Topic Modeling on PyCaret

I remember a brief conversation with my boss’ boss a while back. He said that he wouldn’t be impressed if somebody in the company built a face recognition tool from scratch because, and I quote, “Guess what? There’s an API for that.” He then goes on about the futility of doing something that’s already been done instead of just using it.

This gave me an insight into how an executive thinks. Not that they don’t care about the coolness factor of a project, but at the end of that day, they’re most concerned about how a project will add value to the business and even more importantly, how quickly it can be done.

In the real world, the time it takes to build prototype matters. And the quicker we get from data to insights, the better off we will be. These help us stay agile.

And this brings me to PyCaret.

PyCaret is an open source, low-code machine learning library in Python that allows you to go from preparing your data to deploying your model within seconds in your choice of notebook environment.[1]

Pycaret is basically a wrapper for some of the most popular machine learning libraries and frameworks scikit-learn and spaCy. Here are the things that PyCaret can do:

  • Classification
  • Regression
  • Clustering
  • Anomaly Detection
  • Natural Language Processing
  • Associate Rule Mining

If you’re interested in reading about the difference between traditional NLP approach vs. PyCaret’s NLP module, check out Prateek Baghel’s article.
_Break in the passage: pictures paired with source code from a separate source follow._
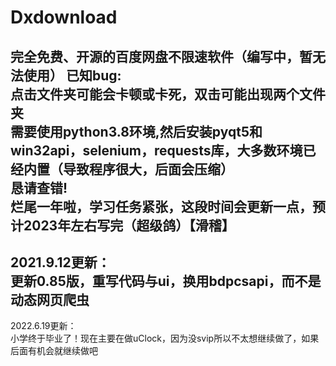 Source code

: # Dxdownload

完全免费、开源的百度网盘不限速软件（编写中，暂无法使用） 
已知bug:  
点击文件夹可能会卡顿或卡死，双击可能出现两个文件夹  
需要使用python3.8环境,然后安装pyqt5和win32api，selenium，requests库，大多数环境已经内置（导致程序很大，后面会压缩）  
恳请查错!   
烂尾一年啦，学习任务紧张，这段时间会更新一点，预计2023年左右写完（超级鸽）【滑稽】  
-------------------------------------   
2021.9.12更新：  
更新0.85版，重写代码与ui，换用bdpcsapi，而不是动态网页爬虫   
------------------------------------   
2022.6.19更新：  
小学终于毕业了！现在主要在做uClock，因为没svip所以不太想继续做了，如果后面有机会就继续做吧  
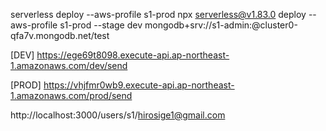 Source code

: serverless deploy --aws-profile s1-prod
npx serverless@v1.83.0 deploy --aws-profile s1-prod --stage dev
mongodb+srv://s1-admin:<password>@cluster0-qfa7v.mongodb.net/test

[DEV]
https://ege69t8098.execute-api.ap-northeast-1.amazonaws.com/dev/send

[PROD]
https://vhjfmr0wb9.execute-api.ap-northeast-1.amazonaws.com/prod/send

http://localhost:3000/users/s1/hirosige1@gmail.com
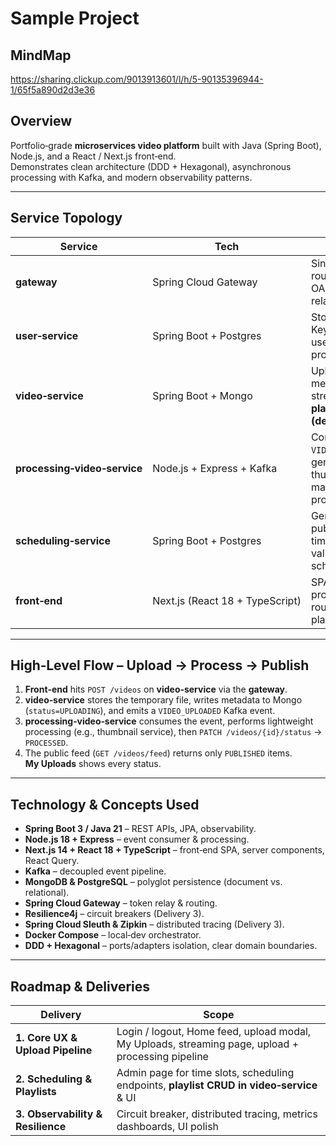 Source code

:

# Sample Project

## MindMap
https://sharing.clickup.com/9013913601/l/h/5-90135396944-1/65f5a890d2d3e36

## Overview
Portfolio‑grade **microservices video platform** built with Java (Spring Boot), Node.js, and a React / Next.js front‑end.  
Demonstrates clean architecture (DDD + Hexagonal), asynchronous processing with Kafka, and modern observability patterns.

---

## Service Topology

| Service | Tech | Purpose |
|---------|------|---------|
| **gateway** | Spring Cloud Gateway | Single ingress – routing, OAuth2 token relay |
| **user‑service** | Spring Boot + Postgres | Stores Keycloak user ID and profile data |
| **video‑service** | Spring Boot + Mongo | Uploads, metadata, feed, streaming, **playlists (delivery 2)** |
| **processing‑video‑service** | Node.js + Express + Kafka | Consumes `VIDEO_UPLOADED`, generates thumbnails, marks video processed |
| **scheduling‑service** | Spring Boot + Postgres | Generates publication time‑slots & validates schedules |
| **front‑end** | Next.js (React 18 + TypeScript) | SPA with protected routes & video player |

---

## High‑Level Flow – Upload → Process → Publish

1. **Front‑end** hits `POST /videos` on **video‑service** via the **gateway**.  
2. **video‑service** stores the temporary file, writes metadata to Mongo (`status=UPLOADING`), and emits a `VIDEO_UPLOADED` Kafka event.  
3. **processing‑video‑service** consumes the event, performs lightweight processing (e.g., thumbnail service), then `PATCH /videos/{id}/status` → `PROCESSED`.  
4. The public feed (`GET /videos/feed`) returns only `PUBLISHED` items. **My Uploads** shows every status.

---

## Technology & Concepts Used

* **Spring Boot 3 / Java 21** – REST APIs, JPA, observability.
* **Node.js 18 + Express** – event consumer & processing.
* **Next.js 14 + React 18 + TypeScript** – front‑end SPA, server components, React Query.
* **Kafka** – decoupled event pipeline.
* **MongoDB & PostgreSQL** – polyglot persistence (document vs. relational).
* **Spring Cloud Gateway** – token relay & routing.
* **Resilience4j** – circuit breakers (Delivery 3).
* **Spring Cloud Sleuth & Zipkin** – distributed tracing (Delivery 3).
* **Docker Compose** – local‑dev orchestrator.
* **DDD + Hexagonal** – ports/adapters isolation, clear domain boundaries.

---

## Roadmap & Deliveries

| Delivery | Scope |
|----------|-------|
| **1. Core UX & Upload Pipeline** | Login / logout, Home feed, upload modal, My Uploads, streaming page, upload + processing pipeline |
| **2. Scheduling & Playlists** | Admin page for time slots, scheduling endpoints, **playlist CRUD in video‑service** & UI |
| **3. Observability & Resilience** | Circuit breaker, distributed tracing, metrics dashboards, UI polish |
Natural Language Processing

In just a few lines of code, PyCaret makes natural language processing so easy that it’s almost criminal. Like most of its other modules, PyCaret’s NLP module streamlined pipeline cuts the time from data to insights in more than half the time.

For example, with only one line, it performs text processing automatically, with the ability to customize stop words. Add another line or two, and you got yourself a language model. With yet another line, it gives you a properly formatted plotly graph. And finally, adding another line gives you the option to evaluate the model. You can even tune the model with, guess what, one line of code!

Instead of just telling you all about the wonderful features of PyCaret, maybe it’s be better if we do a little show and tell instead.

The Pipeline

For this post, we’ll create an NLP pipeline that involves the following 6 glorious steps:

  1. Getting the Data
  2. Setting up the Environment
  3. Creating the Model
  4. Assigning the Model
  5. Plotting the Model
  6. Evaluating the Model

We will be going through an end-to-end demonstration of this pipeline with a brief explanation of the functions involved and their parameters.

Let’s get started.


Let us begin by installing PyCaret. If this is your first time installing it, just type the following into your terminal:

pip install pycaret

However, if you have a previously installed version of PyCaret, you can upgrade using the following command:

pip install —-upgrade pycaret

Beware: PyCaret is a big library so it’s going to take a few minutes to download and install.

We’ll also need to download the English language model because it is not included in the PyCaret installation.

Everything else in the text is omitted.